### [Aim of the exercise]
For every line in the records that has the word "Node", make a copy.

(Provided data begins)

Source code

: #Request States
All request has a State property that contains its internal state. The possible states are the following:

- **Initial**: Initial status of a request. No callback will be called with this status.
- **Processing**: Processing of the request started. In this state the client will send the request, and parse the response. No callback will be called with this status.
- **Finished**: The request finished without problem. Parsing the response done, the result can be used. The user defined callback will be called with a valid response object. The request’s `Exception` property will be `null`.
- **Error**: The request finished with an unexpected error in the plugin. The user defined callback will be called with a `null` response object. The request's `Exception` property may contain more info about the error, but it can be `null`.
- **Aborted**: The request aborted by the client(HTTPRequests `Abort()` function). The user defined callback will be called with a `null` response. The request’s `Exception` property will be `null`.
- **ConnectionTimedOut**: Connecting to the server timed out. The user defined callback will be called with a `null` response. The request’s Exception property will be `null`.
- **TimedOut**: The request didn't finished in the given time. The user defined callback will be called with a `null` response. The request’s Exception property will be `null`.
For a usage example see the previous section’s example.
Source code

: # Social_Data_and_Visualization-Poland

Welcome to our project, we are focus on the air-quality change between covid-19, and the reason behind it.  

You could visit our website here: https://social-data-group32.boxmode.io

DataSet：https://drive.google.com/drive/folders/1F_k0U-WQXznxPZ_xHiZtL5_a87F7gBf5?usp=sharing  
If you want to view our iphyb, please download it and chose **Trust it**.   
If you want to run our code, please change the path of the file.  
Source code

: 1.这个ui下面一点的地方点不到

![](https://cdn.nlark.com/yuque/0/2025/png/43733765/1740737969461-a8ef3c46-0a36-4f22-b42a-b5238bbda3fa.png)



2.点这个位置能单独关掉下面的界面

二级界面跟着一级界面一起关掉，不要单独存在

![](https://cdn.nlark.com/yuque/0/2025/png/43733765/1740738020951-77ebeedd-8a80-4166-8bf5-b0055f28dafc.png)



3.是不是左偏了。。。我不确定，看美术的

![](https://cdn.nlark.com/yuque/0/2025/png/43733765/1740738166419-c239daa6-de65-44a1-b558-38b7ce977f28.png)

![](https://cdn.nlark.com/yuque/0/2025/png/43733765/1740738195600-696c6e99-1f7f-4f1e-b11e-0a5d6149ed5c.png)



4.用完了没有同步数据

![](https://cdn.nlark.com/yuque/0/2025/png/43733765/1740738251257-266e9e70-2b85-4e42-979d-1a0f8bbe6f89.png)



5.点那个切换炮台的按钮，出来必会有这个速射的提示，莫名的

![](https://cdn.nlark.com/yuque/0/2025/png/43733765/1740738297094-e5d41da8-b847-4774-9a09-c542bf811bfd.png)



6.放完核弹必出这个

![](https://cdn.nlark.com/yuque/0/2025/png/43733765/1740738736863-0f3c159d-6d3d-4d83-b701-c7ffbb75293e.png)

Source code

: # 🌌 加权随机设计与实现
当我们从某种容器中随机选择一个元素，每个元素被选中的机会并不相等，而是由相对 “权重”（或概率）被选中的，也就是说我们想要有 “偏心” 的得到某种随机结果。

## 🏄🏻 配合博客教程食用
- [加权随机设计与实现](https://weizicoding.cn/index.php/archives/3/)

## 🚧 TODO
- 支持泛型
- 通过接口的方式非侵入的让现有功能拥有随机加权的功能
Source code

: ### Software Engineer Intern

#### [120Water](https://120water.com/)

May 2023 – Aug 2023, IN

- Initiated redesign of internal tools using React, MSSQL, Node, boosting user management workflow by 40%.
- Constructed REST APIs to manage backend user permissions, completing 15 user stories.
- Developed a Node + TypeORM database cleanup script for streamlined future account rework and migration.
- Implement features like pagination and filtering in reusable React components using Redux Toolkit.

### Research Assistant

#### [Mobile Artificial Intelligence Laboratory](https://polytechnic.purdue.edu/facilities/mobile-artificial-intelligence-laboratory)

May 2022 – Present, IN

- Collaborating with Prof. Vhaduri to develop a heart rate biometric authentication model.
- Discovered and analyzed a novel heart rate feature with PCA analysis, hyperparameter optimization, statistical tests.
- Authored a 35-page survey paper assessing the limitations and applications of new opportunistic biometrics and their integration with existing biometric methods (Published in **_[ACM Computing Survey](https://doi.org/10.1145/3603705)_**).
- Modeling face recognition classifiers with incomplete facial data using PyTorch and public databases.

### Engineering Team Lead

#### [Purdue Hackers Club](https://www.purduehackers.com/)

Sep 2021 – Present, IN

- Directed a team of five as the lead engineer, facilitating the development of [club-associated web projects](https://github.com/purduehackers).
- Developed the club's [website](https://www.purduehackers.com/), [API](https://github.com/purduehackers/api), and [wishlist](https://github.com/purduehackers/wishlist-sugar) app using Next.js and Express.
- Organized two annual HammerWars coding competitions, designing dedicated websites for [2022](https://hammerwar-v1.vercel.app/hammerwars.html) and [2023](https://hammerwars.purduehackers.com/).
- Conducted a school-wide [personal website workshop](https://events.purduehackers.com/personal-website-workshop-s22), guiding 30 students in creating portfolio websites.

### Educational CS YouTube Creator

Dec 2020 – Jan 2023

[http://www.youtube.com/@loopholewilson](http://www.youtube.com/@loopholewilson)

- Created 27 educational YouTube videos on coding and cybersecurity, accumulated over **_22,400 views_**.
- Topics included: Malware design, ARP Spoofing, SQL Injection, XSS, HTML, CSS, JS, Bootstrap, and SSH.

(Provided data ends)

### [Exercise result]
- Initiated redesign of internal tools using React, MSSQL, Node, boosting user management workflow by 40%.
- Developed a Node + TypeORM database cleanup script for streamlined future account rework and migration.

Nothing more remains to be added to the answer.